■ **Problem to solve**:
Read the data below. Every line holding the string "begin" must be copied.

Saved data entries

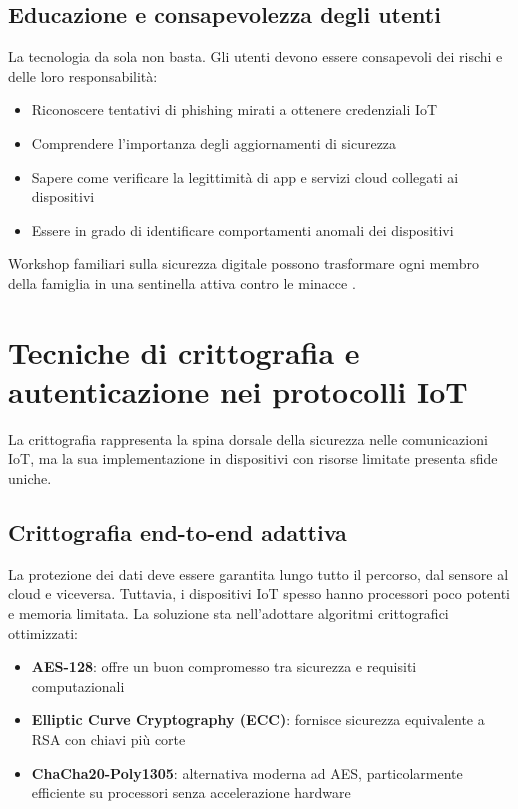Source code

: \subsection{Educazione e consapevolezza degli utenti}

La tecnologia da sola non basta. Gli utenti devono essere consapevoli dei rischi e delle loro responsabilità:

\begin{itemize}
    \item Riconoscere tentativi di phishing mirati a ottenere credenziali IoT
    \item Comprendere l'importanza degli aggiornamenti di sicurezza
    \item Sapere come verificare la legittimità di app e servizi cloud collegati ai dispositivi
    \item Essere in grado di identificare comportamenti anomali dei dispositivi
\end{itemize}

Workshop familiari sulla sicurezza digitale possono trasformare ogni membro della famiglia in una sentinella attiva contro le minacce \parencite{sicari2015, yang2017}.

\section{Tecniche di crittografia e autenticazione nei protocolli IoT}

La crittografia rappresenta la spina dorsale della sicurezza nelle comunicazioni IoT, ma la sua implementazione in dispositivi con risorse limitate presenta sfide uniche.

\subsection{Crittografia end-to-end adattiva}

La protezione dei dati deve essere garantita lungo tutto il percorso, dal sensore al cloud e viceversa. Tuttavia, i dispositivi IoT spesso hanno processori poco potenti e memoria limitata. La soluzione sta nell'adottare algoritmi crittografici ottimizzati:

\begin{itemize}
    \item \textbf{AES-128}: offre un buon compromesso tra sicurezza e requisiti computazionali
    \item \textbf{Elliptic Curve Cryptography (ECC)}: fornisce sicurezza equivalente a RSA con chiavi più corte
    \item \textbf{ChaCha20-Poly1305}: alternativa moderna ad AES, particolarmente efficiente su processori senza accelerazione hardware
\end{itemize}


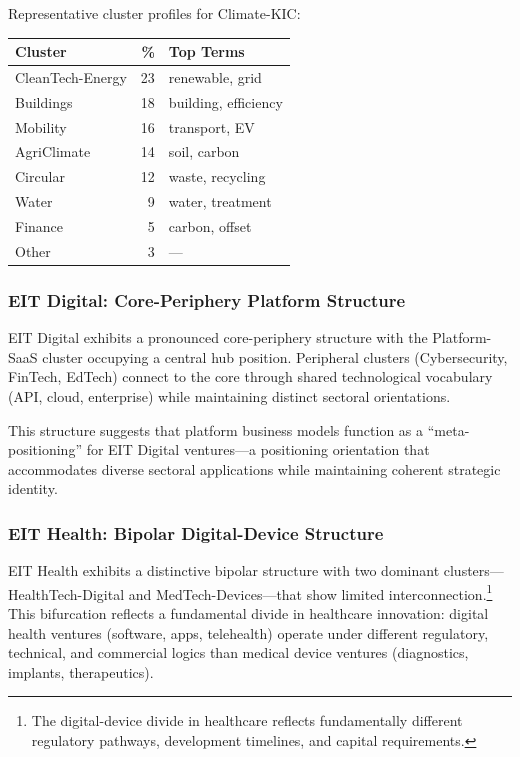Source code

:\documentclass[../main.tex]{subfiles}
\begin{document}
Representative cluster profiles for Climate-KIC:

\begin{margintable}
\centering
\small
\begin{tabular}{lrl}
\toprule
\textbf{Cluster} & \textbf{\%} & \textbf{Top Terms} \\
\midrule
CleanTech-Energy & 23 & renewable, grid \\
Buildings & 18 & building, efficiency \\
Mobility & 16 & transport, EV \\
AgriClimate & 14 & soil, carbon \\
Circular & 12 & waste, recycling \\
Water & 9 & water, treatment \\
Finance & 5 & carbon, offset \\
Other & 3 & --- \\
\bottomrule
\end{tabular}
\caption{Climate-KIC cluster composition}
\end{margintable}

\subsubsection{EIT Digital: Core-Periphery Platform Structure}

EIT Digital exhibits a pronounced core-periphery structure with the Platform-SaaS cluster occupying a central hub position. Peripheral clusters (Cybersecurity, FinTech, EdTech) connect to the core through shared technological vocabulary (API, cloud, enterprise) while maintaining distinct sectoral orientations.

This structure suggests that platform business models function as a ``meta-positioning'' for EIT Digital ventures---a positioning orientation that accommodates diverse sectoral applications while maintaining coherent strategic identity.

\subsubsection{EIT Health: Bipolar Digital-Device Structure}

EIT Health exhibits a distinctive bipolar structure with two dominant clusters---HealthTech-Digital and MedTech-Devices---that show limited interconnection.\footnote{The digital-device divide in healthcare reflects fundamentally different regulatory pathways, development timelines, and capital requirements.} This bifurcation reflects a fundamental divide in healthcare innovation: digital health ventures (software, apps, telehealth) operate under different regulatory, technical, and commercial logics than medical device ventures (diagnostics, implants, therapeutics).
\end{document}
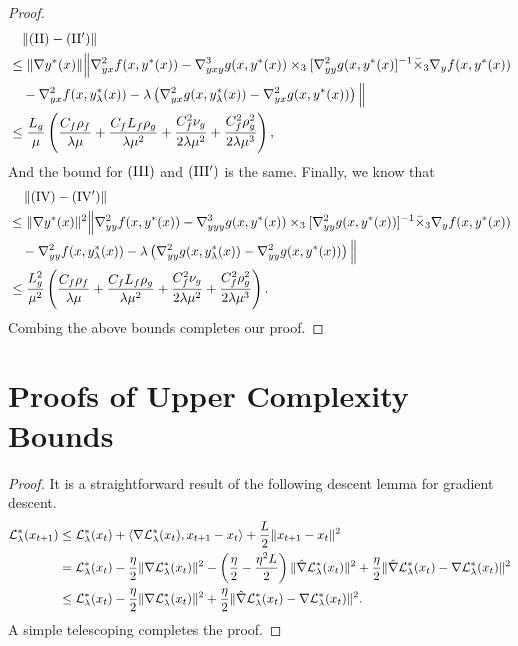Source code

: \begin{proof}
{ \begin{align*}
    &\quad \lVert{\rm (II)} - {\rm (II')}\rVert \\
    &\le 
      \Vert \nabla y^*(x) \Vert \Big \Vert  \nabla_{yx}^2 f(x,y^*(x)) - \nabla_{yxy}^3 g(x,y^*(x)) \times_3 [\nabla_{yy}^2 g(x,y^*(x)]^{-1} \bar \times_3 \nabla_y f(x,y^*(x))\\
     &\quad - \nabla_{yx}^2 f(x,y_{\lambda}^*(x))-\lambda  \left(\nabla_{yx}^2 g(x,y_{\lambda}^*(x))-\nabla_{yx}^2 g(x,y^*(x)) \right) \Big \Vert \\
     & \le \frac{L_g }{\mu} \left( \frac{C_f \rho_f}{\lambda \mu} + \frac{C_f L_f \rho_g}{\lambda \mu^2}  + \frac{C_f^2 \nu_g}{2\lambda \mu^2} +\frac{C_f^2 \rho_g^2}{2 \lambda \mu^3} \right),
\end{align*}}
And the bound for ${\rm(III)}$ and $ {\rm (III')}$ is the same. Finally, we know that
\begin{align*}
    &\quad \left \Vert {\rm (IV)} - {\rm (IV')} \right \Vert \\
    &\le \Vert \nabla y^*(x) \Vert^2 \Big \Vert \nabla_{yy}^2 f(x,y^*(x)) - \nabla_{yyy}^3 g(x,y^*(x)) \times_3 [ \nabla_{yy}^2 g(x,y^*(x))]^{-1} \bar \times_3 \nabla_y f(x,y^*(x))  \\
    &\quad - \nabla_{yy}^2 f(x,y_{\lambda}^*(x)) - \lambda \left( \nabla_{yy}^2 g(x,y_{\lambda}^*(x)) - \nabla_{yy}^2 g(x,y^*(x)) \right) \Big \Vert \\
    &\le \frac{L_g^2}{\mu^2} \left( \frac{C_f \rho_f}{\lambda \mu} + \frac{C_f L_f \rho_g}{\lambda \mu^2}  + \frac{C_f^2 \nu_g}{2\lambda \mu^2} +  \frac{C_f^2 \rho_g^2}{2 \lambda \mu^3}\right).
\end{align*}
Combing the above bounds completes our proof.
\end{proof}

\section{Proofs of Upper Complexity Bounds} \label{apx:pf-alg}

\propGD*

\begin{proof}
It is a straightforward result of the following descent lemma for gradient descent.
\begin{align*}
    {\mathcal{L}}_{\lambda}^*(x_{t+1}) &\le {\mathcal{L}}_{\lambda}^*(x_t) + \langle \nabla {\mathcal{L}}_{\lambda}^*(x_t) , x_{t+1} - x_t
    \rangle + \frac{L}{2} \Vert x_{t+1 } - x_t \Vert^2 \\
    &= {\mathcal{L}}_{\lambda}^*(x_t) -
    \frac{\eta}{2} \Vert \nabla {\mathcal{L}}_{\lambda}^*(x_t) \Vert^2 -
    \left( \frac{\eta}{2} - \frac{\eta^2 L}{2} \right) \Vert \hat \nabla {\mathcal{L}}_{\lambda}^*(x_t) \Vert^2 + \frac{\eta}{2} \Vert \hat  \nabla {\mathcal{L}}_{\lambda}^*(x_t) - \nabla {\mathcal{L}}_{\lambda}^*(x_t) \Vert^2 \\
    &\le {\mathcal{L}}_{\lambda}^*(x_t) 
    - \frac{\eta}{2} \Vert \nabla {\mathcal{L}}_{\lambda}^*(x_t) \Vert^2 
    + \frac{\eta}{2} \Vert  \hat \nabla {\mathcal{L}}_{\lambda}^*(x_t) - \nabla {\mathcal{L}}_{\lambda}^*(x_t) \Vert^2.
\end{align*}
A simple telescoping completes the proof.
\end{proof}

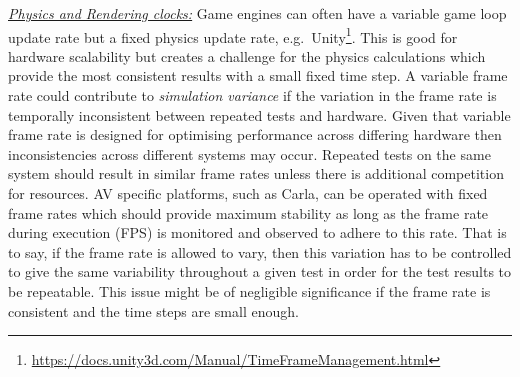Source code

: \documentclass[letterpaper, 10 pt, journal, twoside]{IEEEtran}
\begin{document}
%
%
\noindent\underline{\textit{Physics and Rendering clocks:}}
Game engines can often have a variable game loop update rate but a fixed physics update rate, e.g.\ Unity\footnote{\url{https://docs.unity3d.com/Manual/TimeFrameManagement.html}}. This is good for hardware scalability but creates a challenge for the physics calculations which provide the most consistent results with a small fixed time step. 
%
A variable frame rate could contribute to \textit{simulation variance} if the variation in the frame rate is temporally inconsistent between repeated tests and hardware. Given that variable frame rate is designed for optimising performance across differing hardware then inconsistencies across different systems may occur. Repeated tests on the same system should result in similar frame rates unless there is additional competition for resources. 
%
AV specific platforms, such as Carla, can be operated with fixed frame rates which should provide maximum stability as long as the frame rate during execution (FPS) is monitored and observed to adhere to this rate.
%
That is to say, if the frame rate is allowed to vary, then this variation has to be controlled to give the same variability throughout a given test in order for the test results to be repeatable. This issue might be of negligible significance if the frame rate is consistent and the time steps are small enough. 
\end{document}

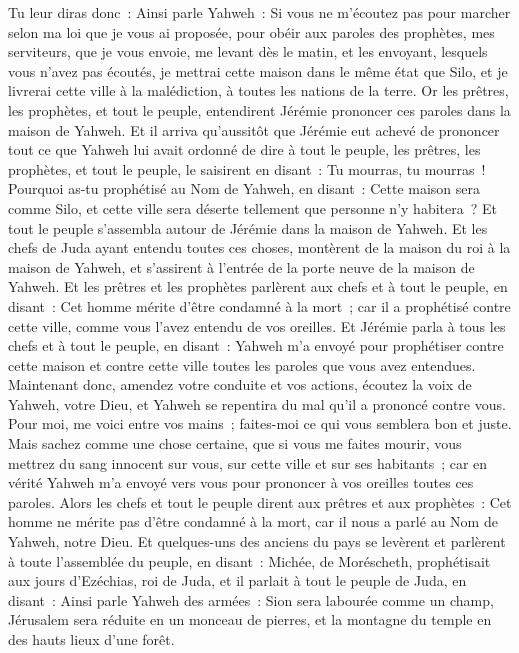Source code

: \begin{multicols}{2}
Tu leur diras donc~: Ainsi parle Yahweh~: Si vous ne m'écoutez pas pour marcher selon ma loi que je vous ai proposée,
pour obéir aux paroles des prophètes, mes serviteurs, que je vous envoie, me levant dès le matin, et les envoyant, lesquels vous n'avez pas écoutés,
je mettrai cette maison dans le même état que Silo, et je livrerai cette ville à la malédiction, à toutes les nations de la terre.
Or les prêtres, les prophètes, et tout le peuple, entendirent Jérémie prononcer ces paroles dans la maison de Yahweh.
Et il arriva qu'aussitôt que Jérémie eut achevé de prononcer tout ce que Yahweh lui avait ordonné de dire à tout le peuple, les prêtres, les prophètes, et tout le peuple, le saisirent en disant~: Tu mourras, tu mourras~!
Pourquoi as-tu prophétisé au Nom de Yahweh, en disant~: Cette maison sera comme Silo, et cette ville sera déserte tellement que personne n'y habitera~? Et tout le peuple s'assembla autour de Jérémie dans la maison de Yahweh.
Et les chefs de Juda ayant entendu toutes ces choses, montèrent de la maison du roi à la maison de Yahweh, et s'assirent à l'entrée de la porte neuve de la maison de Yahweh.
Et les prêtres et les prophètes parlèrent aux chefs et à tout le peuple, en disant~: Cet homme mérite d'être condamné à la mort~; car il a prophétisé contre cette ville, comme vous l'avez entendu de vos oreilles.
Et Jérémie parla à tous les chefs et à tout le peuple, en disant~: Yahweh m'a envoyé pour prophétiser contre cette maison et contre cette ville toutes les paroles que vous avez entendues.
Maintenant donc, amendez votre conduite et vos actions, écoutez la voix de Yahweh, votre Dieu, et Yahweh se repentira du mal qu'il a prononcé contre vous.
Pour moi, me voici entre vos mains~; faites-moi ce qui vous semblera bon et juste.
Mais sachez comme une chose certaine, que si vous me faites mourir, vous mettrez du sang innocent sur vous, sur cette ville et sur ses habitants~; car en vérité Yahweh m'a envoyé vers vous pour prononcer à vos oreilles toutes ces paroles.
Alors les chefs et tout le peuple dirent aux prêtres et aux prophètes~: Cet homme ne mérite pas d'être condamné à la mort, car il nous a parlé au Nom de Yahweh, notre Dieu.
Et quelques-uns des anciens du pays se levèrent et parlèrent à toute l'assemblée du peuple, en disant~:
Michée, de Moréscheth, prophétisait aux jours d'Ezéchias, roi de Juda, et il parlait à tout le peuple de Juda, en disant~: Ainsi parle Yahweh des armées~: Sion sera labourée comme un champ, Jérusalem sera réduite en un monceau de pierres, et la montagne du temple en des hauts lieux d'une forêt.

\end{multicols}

■ **Response**:
\begin{itemize}
\begin{itemize}
\begin{document}
\begin{margintable}
\begin{tabular}{lrl}
: \begin{proof}
{ \begin{align*}
\begin{align*}
\begin{proof}
\begin{align*}
\begin{document}
: \begin{multicols}{2}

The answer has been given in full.